Nadine che scriveva della vita

Vincitrice del Booker Prize nel 1974 e del Nobel nel 1991, Nadine Gordimer è stata una prolifica autrice di romanzi, racconti e saggi che hanno arricchito la vita e la letteratura mondiale per quasi cinquant’anni. A ridosso della sua scomparsa, ci piace renderle omaggio ricordando la sua memorabile Lectio Magistralis tenuta durante il conferimento del Premio Nobel e tradotta in molte lingue. In Italia, il libro si intitola Scrivere è vivere ed è stato pubblicato da Datanews nel 2007 insieme ad altri scritti e interviste. Si tratta di un testo breve ma ricchissimo che pare davvero riassumere la poetica e l’(est)etica dell’autrice sudafricana “che scrive della vita e per la vita dell'uomo e dei suoi diritti inalienabili”.

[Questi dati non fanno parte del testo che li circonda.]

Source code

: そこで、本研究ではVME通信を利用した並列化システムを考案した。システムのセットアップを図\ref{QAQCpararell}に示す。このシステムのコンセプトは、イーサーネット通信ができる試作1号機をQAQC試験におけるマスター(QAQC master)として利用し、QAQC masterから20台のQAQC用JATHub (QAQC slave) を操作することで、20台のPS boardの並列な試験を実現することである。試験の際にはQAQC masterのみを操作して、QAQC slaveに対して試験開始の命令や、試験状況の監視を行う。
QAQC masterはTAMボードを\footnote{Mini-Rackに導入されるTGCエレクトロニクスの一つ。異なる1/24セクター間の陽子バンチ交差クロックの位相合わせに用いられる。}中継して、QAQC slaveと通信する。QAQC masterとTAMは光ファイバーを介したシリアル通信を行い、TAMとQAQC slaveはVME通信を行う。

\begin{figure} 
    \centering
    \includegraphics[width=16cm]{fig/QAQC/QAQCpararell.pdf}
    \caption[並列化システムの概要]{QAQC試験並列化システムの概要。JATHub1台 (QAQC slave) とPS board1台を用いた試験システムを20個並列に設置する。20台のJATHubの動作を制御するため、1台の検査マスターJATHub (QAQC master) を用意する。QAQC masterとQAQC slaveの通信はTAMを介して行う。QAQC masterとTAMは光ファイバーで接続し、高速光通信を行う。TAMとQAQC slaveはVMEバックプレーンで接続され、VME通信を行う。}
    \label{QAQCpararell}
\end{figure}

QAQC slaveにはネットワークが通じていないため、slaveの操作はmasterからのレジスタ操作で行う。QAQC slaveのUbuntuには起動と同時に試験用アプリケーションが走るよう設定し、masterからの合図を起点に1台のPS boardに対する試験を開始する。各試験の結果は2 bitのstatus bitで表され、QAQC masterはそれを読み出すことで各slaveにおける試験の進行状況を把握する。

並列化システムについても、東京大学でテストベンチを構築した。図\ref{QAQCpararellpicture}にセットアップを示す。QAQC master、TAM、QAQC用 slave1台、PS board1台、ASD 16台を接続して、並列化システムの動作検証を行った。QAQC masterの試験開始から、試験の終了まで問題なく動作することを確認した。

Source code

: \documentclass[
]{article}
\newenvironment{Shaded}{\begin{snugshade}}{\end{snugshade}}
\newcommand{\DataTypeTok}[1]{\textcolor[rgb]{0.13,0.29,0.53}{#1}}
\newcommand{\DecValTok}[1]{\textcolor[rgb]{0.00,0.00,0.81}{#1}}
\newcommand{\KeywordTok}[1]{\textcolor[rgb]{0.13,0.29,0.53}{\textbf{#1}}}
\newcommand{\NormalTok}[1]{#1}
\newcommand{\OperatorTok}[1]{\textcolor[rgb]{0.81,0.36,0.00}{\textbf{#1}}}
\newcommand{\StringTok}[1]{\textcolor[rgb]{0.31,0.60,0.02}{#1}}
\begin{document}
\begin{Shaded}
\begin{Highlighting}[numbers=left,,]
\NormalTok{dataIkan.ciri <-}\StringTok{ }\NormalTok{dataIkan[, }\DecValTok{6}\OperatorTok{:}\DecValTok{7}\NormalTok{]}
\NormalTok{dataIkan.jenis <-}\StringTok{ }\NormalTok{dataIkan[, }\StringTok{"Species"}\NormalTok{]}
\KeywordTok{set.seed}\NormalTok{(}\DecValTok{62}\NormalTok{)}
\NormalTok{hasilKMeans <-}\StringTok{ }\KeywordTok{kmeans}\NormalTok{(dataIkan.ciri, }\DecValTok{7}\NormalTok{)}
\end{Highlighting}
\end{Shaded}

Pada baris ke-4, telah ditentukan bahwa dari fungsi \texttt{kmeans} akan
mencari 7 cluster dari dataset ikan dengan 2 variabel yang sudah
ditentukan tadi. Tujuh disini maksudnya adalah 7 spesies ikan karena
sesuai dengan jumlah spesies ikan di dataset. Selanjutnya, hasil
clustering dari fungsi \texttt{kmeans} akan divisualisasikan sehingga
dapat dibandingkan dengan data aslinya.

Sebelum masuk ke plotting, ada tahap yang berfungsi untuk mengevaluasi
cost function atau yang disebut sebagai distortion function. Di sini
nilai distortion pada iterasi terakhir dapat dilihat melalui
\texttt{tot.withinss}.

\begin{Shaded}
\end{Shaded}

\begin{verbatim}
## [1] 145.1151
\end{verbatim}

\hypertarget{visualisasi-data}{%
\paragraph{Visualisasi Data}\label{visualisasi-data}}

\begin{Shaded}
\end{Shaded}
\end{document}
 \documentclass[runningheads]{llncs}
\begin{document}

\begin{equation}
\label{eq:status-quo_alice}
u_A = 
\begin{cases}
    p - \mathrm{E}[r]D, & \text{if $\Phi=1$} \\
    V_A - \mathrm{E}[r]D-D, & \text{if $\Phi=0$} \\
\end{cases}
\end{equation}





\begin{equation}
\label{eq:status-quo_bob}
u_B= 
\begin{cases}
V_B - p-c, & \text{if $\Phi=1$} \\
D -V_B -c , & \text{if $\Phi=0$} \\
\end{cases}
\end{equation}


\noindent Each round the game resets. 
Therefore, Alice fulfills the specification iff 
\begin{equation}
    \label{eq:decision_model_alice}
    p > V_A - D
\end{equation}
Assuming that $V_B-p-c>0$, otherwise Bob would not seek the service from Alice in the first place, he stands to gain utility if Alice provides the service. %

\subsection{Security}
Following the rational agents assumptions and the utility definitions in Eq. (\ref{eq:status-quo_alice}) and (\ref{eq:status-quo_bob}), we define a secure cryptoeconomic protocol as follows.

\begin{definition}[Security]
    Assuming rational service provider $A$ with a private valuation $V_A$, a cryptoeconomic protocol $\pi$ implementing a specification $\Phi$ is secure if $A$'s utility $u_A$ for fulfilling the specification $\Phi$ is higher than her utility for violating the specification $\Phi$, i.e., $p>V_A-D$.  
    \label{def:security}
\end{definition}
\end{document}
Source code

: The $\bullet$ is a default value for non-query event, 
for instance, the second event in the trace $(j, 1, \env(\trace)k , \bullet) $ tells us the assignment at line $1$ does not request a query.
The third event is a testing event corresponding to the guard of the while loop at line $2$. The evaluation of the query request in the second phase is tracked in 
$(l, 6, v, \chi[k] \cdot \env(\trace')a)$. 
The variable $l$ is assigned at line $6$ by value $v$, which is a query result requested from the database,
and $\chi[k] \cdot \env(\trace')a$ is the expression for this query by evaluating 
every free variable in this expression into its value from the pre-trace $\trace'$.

La raccolta offre una disamina dettagliata e accorta del lucido pensiero politico di Gordimer e, soprattutto, una chiave utilissima per comprendere il suo personale discorso teorico e letterario. Le interviste sono tutte mirate all'approfondimento dei temi più cari all'autrice, impegnata nella lotta pre e post-apartheid: il razzismo e l'intolleranza, la censura, la condizione africana, il sessismo e l'omofobia e, soprattutto, il correttissimo "razzismo al contrario", lo stesso concetto buonista di falsa accettazione delle minoranze che spinse l'autrice a rifiutare la candidatura al prestigioso Orange Prize nel 1998, non accettando che un premio letterario fosse riservato a scrittrici donne, categoria per lei troppo angusta (e ovviamente ingiusta), sinonimo inconsapevole dello stesso razzismo maschilista che lei, vera donna intellettuale, aveva sempre combattuto. L'errore è quello di “incasellare gli esseri umani in categorie”, mentre il compito dello scrittore è quello di guardare “oltre”, di guardare a quella complessità che oggi, per ragioni politico-economiche, è troppo spesso rimpiazzata da un appiattimento e da un istupidimento intellettuali, frutto di una globalizzazione telematico-televisiva che non equivale ad arricchimento e diversificazione ma, al contrario, corrisponde solo a un'eccessiva semplificazione e omologazione.

Pur mescolando continuamente il discorso politico e quello personale, Gordimer afferma, seguendo Marquez, che “il modo migliore di uno scrittore per servire la rivoluzione, è scrivere meglio che può”. Scrittura che dunque agisce sulla storia al pari di quanto la storia non agisca sulla scrittura stessa. In questa oscillazione tra questione politica ed esistenziale che vede l'artista contemporaneamente fuori e dentro la storia, calato e al contempo distaccato rispetto alle vite che racconta, Gordimer situa il nucleo del significato della (sua) scrittura. I suoi personaggi sono, infatti, come nella teoria di Georg Lukàcs, una rappresentazione simultanea di individualità e tipizzazione storico-sociale. L'autrice ricerca, infatti, la “parola delle parole”, quell'espressione – ispirata ma anche profondamente inserita e modellata nelle strutture sociali del suo tempo – in grado di “produrre frammenti di verità”.

Da qui la celebre affermazione “nulla di ciò che dico o che scrivo è vero come la mia scrittura”, mirata a sottolineare quel carattere di ricreazione della vita che è arricchimento della vita stessa e che solo l'arte è capace di raggiungere, a differenza del più sterile discorso politico e divulgativo o degli scritti teorici e sociali di cui essa stessa è stata, comunque, autrice ragguardevole. Il valore della “scrittura” risulta fortemente collegato alla natura stessa dell'essere, come affermato nella prima parte del libro, la più importante, quella centrata sull'ancestrale rapporto arte/vita. Se la realtà si costruisce partendo da molti elementi “visti e non visti, espressi e lasciati inespressi”, occorre accettare che la vita sia un concetto “aleatorio” e che l'essere risulti “costantemente trascinato e modellato dalle circostanze e da diversi livelli di coscienza”.

Allo stesso modo occorre ricercare un tipo di scrittura che assuma questa legge intrinsecamente nel suo contenuto, come nella sua forma: “non esiste un puro stato dell'essere e di conseguenza non esiste un testo puro, un testo 'reale' che incorpori totalmente l'aleatorio”. Ed è proprio per questo che, nel suo mirabile e originalissimo pensiero, “uno scrittore professionista è un dilettante che non ha mai smesso di scrivere”.